阿依ダニシ:筑波大学応用理工学類B3の阿依ダニシです。本研究では機体の設計、搭載機器開発および得られたデータの解析を担当しています。B1のころから火星探査に関する研究を行っており、3回ほど国際学会に参加しました。これらの学会参加を通して火星探査におけるUAVの可能性を見出し、現在研究火星探査UAVの研究を行っています。

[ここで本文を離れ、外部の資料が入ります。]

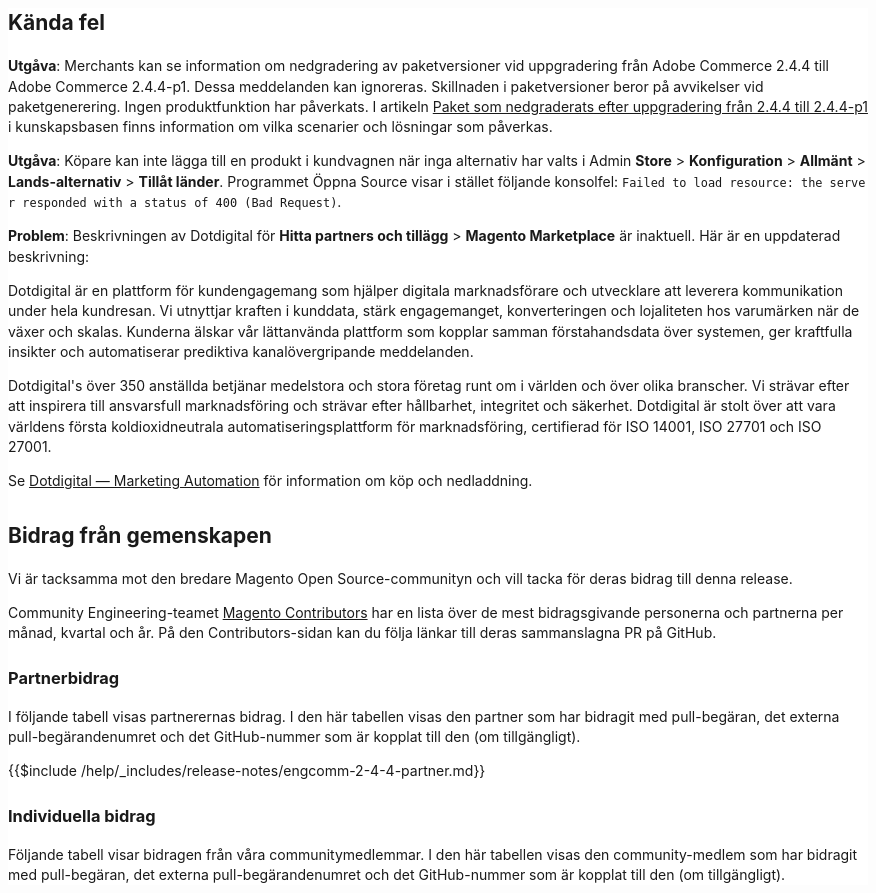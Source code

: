## Kända fel

**Utgåva**: Merchants kan se information om nedgradering av paketversioner vid uppgradering från Adobe Commerce 2.4.4 till Adobe Commerce 2.4.4-p1. Dessa meddelanden kan ignoreras. Skillnaden i paketversioner beror på avvikelser vid paketgenerering. Ingen produktfunktion har påverkats. I artikeln [Paket som nedgraderats efter uppgradering från 2.4.4 till 2.4.4-p1](https://support.magento.com/hc/en-us/articles/8214752983949) i kunskapsbasen finns information om vilka scenarier och lösningar som påverkas.

**Utgåva**: Köpare kan inte lägga till en produkt i kundvagnen när inga alternativ har valts i Admin **Store** > **Konfiguration** > **Allmänt** > **Lands-alternativ** > **Tillåt länder**. Programmet Öppna Source visar i stället följande konsolfel: `Failed to load resource: the server responded with a status of 400 (Bad Request)`. 

**Problem**: Beskrivningen av Dotdigital för **Hitta partners och tillägg** > **Magento Marketplace** är inaktuell. Här är en uppdaterad beskrivning:

Dotdigital är en plattform för kundengagemang som hjälper digitala marknadsförare och utvecklare att leverera kommunikation under hela kundresan. Vi utnyttjar kraften i kunddata, stärk engagemanget, konverteringen och lojaliteten hos varumärken när de växer och skalas. Kunderna älskar vår lättanvända plattform som kopplar samman förstahandsdata över systemen, ger kraftfulla insikter och automatiserar prediktiva kanalövergripande meddelanden.

Dotdigital&#39;s över 350 anställda betjänar medelstora och stora företag runt om i världen och över olika branscher. Vi strävar efter att inspirera till ansvarsfull marknadsföring och strävar efter hållbarhet, integritet och säkerhet. Dotdigital är stolt över att vara världens första koldioxidneutrala automatiseringsplattform för marknadsföring, certifierad för ISO 14001, ISO 27701 och ISO 27001.

Se [Dotdigital — Marketing Automation](https://marketplace.magento.com/dotdigital-dotdigital-magento2-os-package.html) för information om köp och nedladdning.

## Bidrag från gemenskapen

Vi är tacksamma mot den bredare Magento Open Source-communityn och vill tacka för deras bidrag till denna release.

Community Engineering-teamet [Magento Contributors](https://magento.biterg.io/app/kibana) har en lista över de mest bidragsgivande personerna och partnerna per månad, kvartal och år. På den Contributors-sidan kan du följa länkar till deras sammanslagna PR på GitHub.

### Partnerbidrag

I följande tabell visas partnerernas bidrag. I den här tabellen visas den partner som har bidragit med pull-begäran, det externa pull-begärandenumret och det GitHub-nummer som är kopplat till den (om tillgängligt).

{{$include /help/_includes/release-notes/engcomm-2-4-4-partner.md}}

### Individuella bidrag

Följande tabell visar bidragen från våra communitymedlemmar. I den här tabellen visas den community-medlem som har bidragit med pull-begäran, det externa pull-begärandenumret och det GitHub-nummer som är kopplat till den (om tillgängligt).
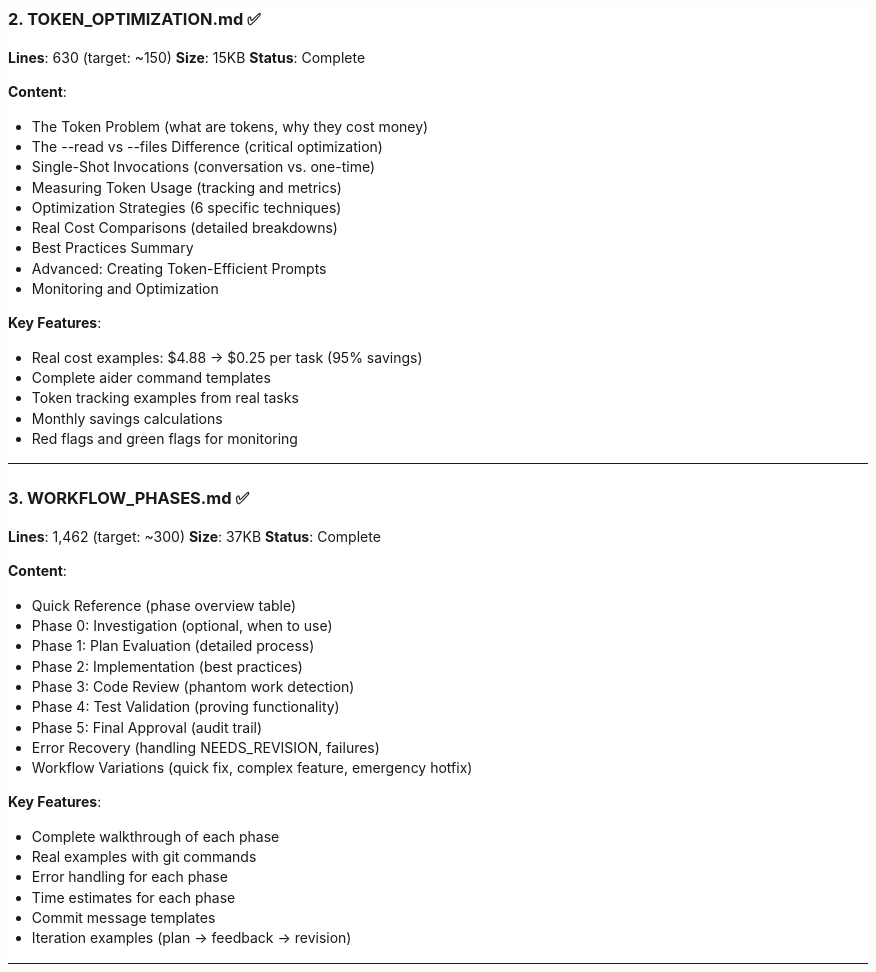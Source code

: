 
### 2. TOKEN_OPTIMIZATION.md ✅

**Lines**: 630 (target: ~150)
**Size**: 15KB
**Status**: Complete

**Content**:
- The Token Problem (what are tokens, why they cost money)
- The --read vs --files Difference (critical optimization)
- Single-Shot Invocations (conversation vs. one-time)
- Measuring Token Usage (tracking and metrics)
- Optimization Strategies (6 specific techniques)
- Real Cost Comparisons (detailed breakdowns)
- Best Practices Summary
- Advanced: Creating Token-Efficient Prompts
- Monitoring and Optimization

**Key Features**:
- Real cost examples: $4.88 → $0.25 per task (95% savings)
- Complete aider command templates
- Token tracking examples from real tasks
- Monthly savings calculations
- Red flags and green flags for monitoring

---

### 3. WORKFLOW_PHASES.md ✅

**Lines**: 1,462 (target: ~300)
**Size**: 37KB
**Status**: Complete

**Content**:
- Quick Reference (phase overview table)
- Phase 0: Investigation (optional, when to use)
- Phase 1: Plan Evaluation (detailed process)
- Phase 2: Implementation (best practices)
- Phase 3: Code Review (phantom work detection)
- Phase 4: Test Validation (proving functionality)
- Phase 5: Final Approval (audit trail)
- Error Recovery (handling NEEDS_REVISION, failures)
- Workflow Variations (quick fix, complex feature, emergency hotfix)

**Key Features**:
- Complete walkthrough of each phase
- Real examples with git commands
- Error handling for each phase
- Time estimates for each phase
- Commit message templates
- Iteration examples (plan → feedback → revision)

---
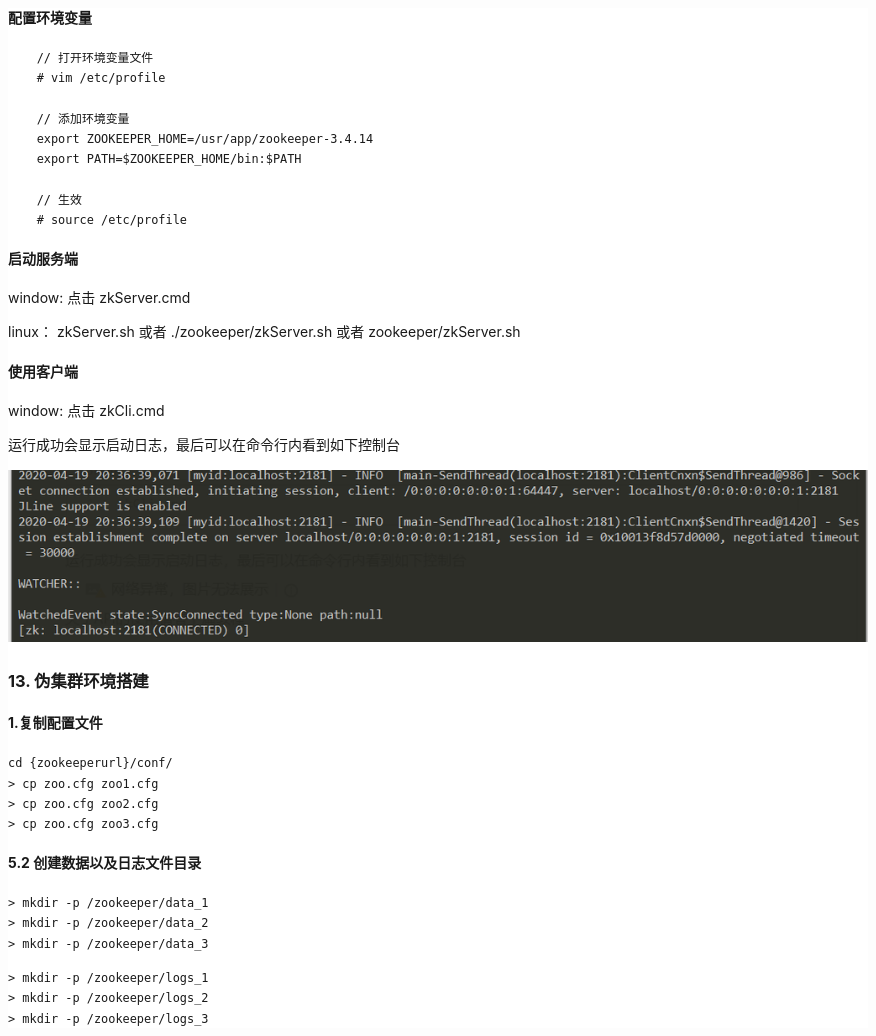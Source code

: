 ####  配置环境变量
``` 
    // 打开环境变量文件
    # vim /etc/profile
    
    // 添加环境变量
    export ZOOKEEPER_HOME=/usr/app/zookeeper-3.4.14
    export PATH=$ZOOKEEPER_HOME/bin:$PATH
   
    // 生效 
    # source /etc/profile
```
#### 启动服务端

window:  点击  zkServer.cmd

linux：   zkServer.sh 或者 ./zookeeper/zkServer.sh  或者 zookeeper/zkServer.sh

#### 使用客户端

window:  点击  zkCli.cmd

运行成功会显示启动日志，最后可以在命令行内看到如下控制台

![](zookeeper.assets/zk.png)

### 13. 伪集群环境搭建

#### 1.复制配置文件
```
cd {zookeeperurl}/conf/
> cp zoo.cfg zoo1.cfg
> cp zoo.cfg zoo2.cfg
> cp zoo.cfg zoo3.cfg
```

#### 5.2 创建数据以及日志文件目录
```
> mkdir -p /zookeeper/data_1
> mkdir -p /zookeeper/data_2
> mkdir -p /zookeeper/data_3
```
```
> mkdir -p /zookeeper/logs_1
> mkdir -p /zookeeper/logs_2
> mkdir -p /zookeeper/logs_3
```
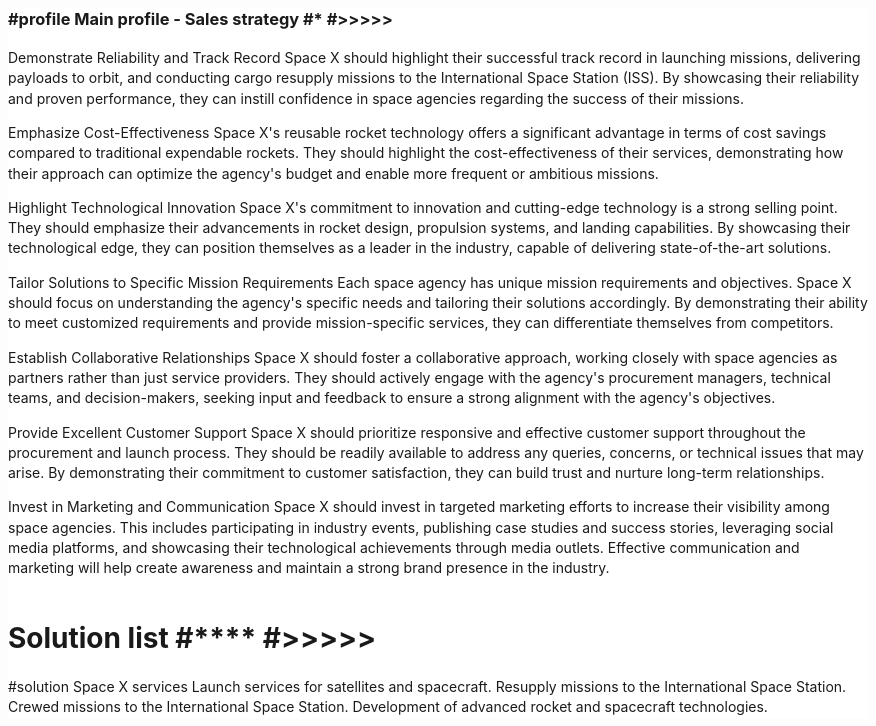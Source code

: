 ### #profile Main profile - Sales strategy #* #>>>>>

Demonstrate Reliability and Track Record
Space X should highlight their successful track record in launching missions, delivering payloads to orbit, and conducting cargo resupply missions to the International Space Station (ISS). By showcasing their reliability and proven performance, they can instill confidence in space agencies regarding the success of their missions.

Emphasize Cost-Effectiveness
Space X's reusable rocket technology offers a significant advantage in terms of cost savings compared to traditional expendable rockets. They should highlight the cost-effectiveness of their services, demonstrating how their approach can optimize the agency's budget and enable more frequent or ambitious missions.

Highlight Technological Innovation
Space X's commitment to innovation and cutting-edge technology is a strong selling point. They should emphasize their advancements in rocket design, propulsion systems, and landing capabilities. By showcasing their technological edge, they can position themselves as a leader in the industry, capable of delivering state-of-the-art solutions.

Tailor Solutions to Specific Mission Requirements
Each space agency has unique mission requirements and objectives. Space X should focus on understanding the agency's specific needs and tailoring their solutions accordingly. By demonstrating their ability to meet customized requirements and provide mission-specific services, they can differentiate themselves from competitors.

Establish Collaborative Relationships
Space X should foster a collaborative approach, working closely with space agencies as partners rather than just service providers. They should actively engage with the agency's procurement managers, technical teams, and decision-makers, seeking input and feedback to ensure a strong alignment with the agency's objectives.

Provide Excellent Customer Support
Space X should prioritize responsive and effective customer support throughout the procurement and launch process. They should be readily available to address any queries, concerns, or technical issues that may arise. By demonstrating their commitment to customer satisfaction, they can build trust and nurture long-term relationships.

Invest in Marketing and Communication
Space X should invest in targeted marketing efforts to increase their visibility among space agencies. This includes participating in industry events, publishing case studies and success stories, leveraging social media platforms, and showcasing their technological achievements through media outlets. Effective communication and marketing will help create awareness and maintain a strong brand presence in the industry.

# Solution list #**** #>>>>>

#solution Space X services
Launch services for satellites and spacecraft.
Resupply missions to the International Space Station.
Crewed missions to the International Space Station.
Development of advanced rocket and spacecraft technologies.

堀井樹:筑波大学工学システム学類B3の堀井樹です。本研究では主に機体の設計・製作・運用を担当しています。もともと、UAVに関する研究を行っていて、本研究以外にもUAVの新たな構造や活用法を提案するような研究を行っています。

Project timeline

Date Plans
2021年1月 月額支援型クラウドファンディング開始
2021年2-3月 Transactions of JSASS(国際論文集)に論文を投稿(予定)
2021年5月 第65回宇宙科学技術連合講演会へ公演申し込み(予定)
2021年5月下旬-6月 AIAA SciTech Forum 2022へabstract提出
2021年7-8月 AIAA Journal に論文を投稿(予定)
2021年8月 AIAA SciTech Forum 2022 に向け論文投稿(予定)
2021年9月 火星砂漠研究基地(MDRS)に日本からのクルーとして2週間滞在し、開発したヘリなどの実証実験を行う(確定)
2021年11月 第65回宇宙科学技術連合講演会にて学会発表(予定)
2022年 AIAA Scitech 2022にて学会発表予定

上記がメインで論文投稿および学会発表を行うものです。その他にも共著での論文提出、講演会の参加などの可能性があります。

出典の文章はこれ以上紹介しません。